● To do: Repeat each line of the records below exactly.

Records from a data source
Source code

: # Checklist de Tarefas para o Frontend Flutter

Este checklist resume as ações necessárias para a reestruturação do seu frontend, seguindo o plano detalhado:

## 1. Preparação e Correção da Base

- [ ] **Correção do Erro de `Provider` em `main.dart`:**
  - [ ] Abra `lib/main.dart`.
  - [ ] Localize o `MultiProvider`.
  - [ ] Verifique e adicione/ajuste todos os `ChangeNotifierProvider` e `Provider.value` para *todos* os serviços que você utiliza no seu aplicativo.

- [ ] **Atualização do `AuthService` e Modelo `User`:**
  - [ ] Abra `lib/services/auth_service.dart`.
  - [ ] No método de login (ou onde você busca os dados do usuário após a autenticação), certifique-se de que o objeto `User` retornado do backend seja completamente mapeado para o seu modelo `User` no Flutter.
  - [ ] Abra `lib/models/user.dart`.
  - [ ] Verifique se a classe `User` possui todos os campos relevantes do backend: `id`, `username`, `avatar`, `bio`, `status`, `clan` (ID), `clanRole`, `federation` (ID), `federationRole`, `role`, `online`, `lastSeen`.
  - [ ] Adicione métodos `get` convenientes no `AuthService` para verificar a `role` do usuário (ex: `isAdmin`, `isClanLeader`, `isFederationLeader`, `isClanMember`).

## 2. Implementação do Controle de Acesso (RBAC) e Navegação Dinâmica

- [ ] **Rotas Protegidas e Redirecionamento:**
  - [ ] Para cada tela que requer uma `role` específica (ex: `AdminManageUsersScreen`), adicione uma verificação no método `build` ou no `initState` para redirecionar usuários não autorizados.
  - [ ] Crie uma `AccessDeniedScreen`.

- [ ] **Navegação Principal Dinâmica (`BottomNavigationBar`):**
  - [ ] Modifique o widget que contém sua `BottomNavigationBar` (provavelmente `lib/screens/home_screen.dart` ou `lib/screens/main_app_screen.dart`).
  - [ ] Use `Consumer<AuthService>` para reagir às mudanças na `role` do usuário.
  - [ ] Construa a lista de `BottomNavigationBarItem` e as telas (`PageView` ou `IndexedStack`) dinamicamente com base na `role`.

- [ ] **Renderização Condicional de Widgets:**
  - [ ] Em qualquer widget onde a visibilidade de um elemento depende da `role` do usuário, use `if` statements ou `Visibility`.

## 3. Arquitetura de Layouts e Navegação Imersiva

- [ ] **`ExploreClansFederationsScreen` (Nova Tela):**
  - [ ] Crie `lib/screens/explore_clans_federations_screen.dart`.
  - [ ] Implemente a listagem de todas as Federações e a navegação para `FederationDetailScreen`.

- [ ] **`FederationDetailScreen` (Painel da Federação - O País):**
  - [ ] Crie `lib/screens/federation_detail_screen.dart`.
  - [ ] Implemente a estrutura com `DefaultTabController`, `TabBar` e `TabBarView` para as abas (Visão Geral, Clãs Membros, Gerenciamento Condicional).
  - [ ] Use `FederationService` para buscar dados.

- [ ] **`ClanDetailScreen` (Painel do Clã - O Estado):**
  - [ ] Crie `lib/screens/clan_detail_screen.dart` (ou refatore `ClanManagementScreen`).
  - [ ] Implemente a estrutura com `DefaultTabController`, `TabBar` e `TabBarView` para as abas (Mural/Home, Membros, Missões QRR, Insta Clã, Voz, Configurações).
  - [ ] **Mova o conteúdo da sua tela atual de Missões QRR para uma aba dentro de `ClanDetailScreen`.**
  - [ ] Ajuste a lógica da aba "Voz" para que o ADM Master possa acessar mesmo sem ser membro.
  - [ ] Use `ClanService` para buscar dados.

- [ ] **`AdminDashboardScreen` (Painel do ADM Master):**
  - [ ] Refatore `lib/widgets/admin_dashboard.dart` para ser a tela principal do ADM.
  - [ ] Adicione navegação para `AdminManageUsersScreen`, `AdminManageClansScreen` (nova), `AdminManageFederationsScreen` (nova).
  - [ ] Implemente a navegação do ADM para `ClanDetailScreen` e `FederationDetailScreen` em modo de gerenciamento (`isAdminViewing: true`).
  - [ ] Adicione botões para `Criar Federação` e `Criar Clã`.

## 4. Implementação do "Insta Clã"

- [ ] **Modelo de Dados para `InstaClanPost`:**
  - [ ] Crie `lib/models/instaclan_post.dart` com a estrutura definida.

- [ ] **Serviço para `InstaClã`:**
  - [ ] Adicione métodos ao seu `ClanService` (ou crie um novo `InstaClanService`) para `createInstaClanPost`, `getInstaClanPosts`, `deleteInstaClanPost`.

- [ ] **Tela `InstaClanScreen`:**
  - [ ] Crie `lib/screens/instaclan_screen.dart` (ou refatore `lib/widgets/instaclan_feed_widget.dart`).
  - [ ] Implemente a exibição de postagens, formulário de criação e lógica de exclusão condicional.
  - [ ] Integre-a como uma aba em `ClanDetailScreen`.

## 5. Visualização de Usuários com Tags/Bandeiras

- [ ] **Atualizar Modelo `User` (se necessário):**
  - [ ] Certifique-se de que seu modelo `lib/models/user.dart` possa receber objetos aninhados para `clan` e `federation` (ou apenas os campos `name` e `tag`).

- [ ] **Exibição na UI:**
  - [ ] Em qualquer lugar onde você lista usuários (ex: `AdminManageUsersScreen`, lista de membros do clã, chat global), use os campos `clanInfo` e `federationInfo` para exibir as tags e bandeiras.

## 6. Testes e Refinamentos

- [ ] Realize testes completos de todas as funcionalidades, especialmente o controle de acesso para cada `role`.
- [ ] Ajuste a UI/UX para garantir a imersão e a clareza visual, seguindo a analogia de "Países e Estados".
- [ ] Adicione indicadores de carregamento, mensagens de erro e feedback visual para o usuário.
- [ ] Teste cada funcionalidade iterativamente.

● Output for this task:
Source code

: # Checklist de Tarefas para o Frontend Flutter

Este checklist resume as ações necessárias para a reestruturação do seu frontend, seguindo o plano detalhado:

## 1. Preparação e Correção da Base

- [ ] **Correção do Erro de `Provider` em `main.dart`:**
  - [ ] Abra `lib/main.dart`.
  - [ ] Localize o `MultiProvider`.
  - [ ] Verifique e adicione/ajuste todos os `ChangeNotifierProvider` e `Provider.value` para *todos* os serviços que você utiliza no seu aplicativo.

- [ ] **Atualização do `AuthService` e Modelo `User`:**
  - [ ] Abra `lib/services/auth_service.dart`.
  - [ ] No método de login (ou onde você busca os dados do usuário após a autenticação), certifique-se de que o objeto `User` retornado do backend seja completamente mapeado para o seu modelo `User` no Flutter.
  - [ ] Abra `lib/models/user.dart`.
  - [ ] Verifique se a classe `User` possui todos os campos relevantes do backend: `id`, `username`, `avatar`, `bio`, `status`, `clan` (ID), `clanRole`, `federation` (ID), `federationRole`, `role`, `online`, `lastSeen`.
  - [ ] Adicione métodos `get` convenientes no `AuthService` para verificar a `role` do usuário (ex: `isAdmin`, `isClanLeader`, `isFederationLeader`, `isClanMember`).

## 2. Implementação do Controle de Acesso (RBAC) e Navegação Dinâmica

- [ ] **Rotas Protegidas e Redirecionamento:**
  - [ ] Para cada tela que requer uma `role` específica (ex: `AdminManageUsersScreen`), adicione uma verificação no método `build` ou no `initState` para redirecionar usuários não autorizados.
  - [ ] Crie uma `AccessDeniedScreen`.

- [ ] **Navegação Principal Dinâmica (`BottomNavigationBar`):**
  - [ ] Modifique o widget que contém sua `BottomNavigationBar` (provavelmente `lib/screens/home_screen.dart` ou `lib/screens/main_app_screen.dart`).
  - [ ] Use `Consumer<AuthService>` para reagir às mudanças na `role` do usuário.
  - [ ] Construa a lista de `BottomNavigationBarItem` e as telas (`PageView` ou `IndexedStack`) dinamicamente com base na `role`.

- [ ] **Renderização Condicional de Widgets:**
  - [ ] Em qualquer widget onde a visibilidade de um elemento depende da `role` do usuário, use `if` statements ou `Visibility`.

## 3. Arquitetura de Layouts e Navegação Imersiva

- [ ] **`ExploreClansFederationsScreen` (Nova Tela):**
  - [ ] Crie `lib/screens/explore_clans_federations_screen.dart`.
  - [ ] Implemente a listagem de todas as Federações e a navegação para `FederationDetailScreen`.

- [ ] **`FederationDetailScreen` (Painel da Federação - O País):**
  - [ ] Crie `lib/screens/federation_detail_screen.dart`.
  - [ ] Implemente a estrutura com `DefaultTabController`, `TabBar` e `TabBarView` para as abas (Visão Geral, Clãs Membros, Gerenciamento Condicional).
  - [ ] Use `FederationService` para buscar dados.

- [ ] **`ClanDetailScreen` (Painel do Clã - O Estado):**
  - [ ] Crie `lib/screens/clan_detail_screen.dart` (ou refatore `ClanManagementScreen`).
  - [ ] Implemente a estrutura com `DefaultTabController`, `TabBar` e `TabBarView` para as abas (Mural/Home, Membros, Missões QRR, Insta Clã, Voz, Configurações).
  - [ ] **Mova o conteúdo da sua tela atual de Missões QRR para uma aba dentro de `ClanDetailScreen`.**
  - [ ] Ajuste a lógica da aba "Voz" para que o ADM Master possa acessar mesmo sem ser membro.
  - [ ] Use `ClanService` para buscar dados.

- [ ] **`AdminDashboardScreen` (Painel do ADM Master):**
  - [ ] Refatore `lib/widgets/admin_dashboard.dart` para ser a tela principal do ADM.
  - [ ] Adicione navegação para `AdminManageUsersScreen`, `AdminManageClansScreen` (nova), `AdminManageFederationsScreen` (nova).
  - [ ] Implemente a navegação do ADM para `ClanDetailScreen` e `FederationDetailScreen` em modo de gerenciamento (`isAdminViewing: true`).
  - [ ] Adicione botões para `Criar Federação` e `Criar Clã`.

## 4. Implementação do "Insta Clã"

- [ ] **Modelo de Dados para `InstaClanPost`:**
  - [ ] Crie `lib/models/instaclan_post.dart` com a estrutura definida.

- [ ] **Serviço para `InstaClã`:**
  - [ ] Adicione métodos ao seu `ClanService` (ou crie um novo `InstaClanService`) para `createInstaClanPost`, `getInstaClanPosts`, `deleteInstaClanPost`.

- [ ] **Tela `InstaClanScreen`:**
  - [ ] Crie `lib/screens/instaclan_screen.dart` (ou refatore `lib/widgets/instaclan_feed_widget.dart`).
  - [ ] Implemente a exibição de postagens, formulário de criação e lógica de exclusão condicional.
  - [ ] Integre-a como uma aba em `ClanDetailScreen`.

## 5. Visualização de Usuários com Tags/Bandeiras

- [ ] **Atualizar Modelo `User` (se necessário):**
  - [ ] Certifique-se de que seu modelo `lib/models/user.dart` possa receber objetos aninhados para `clan` e `federation` (ou apenas os campos `name` e `tag`).

- [ ] **Exibição na UI:**
  - [ ] Em qualquer lugar onde você lista usuários (ex: `AdminManageUsersScreen`, lista de membros do clã, chat global), use os campos `clanInfo` e `federationInfo` para exibir as tags e bandeiras.

## 6. Testes e Refinamentos

- [ ] Realize testes completos de todas as funcionalidades, especialmente o controle de acesso para cada `role`.
- [ ] Ajuste a UI/UX para garantir a imersão e a clareza visual, seguindo a analogia de "Países e Estados".
- [ ] Adicione indicadores de carregamento, mensagens de erro e feedback visual para o usuário.
- [ ] Teste cada funcionalidade iterativamente.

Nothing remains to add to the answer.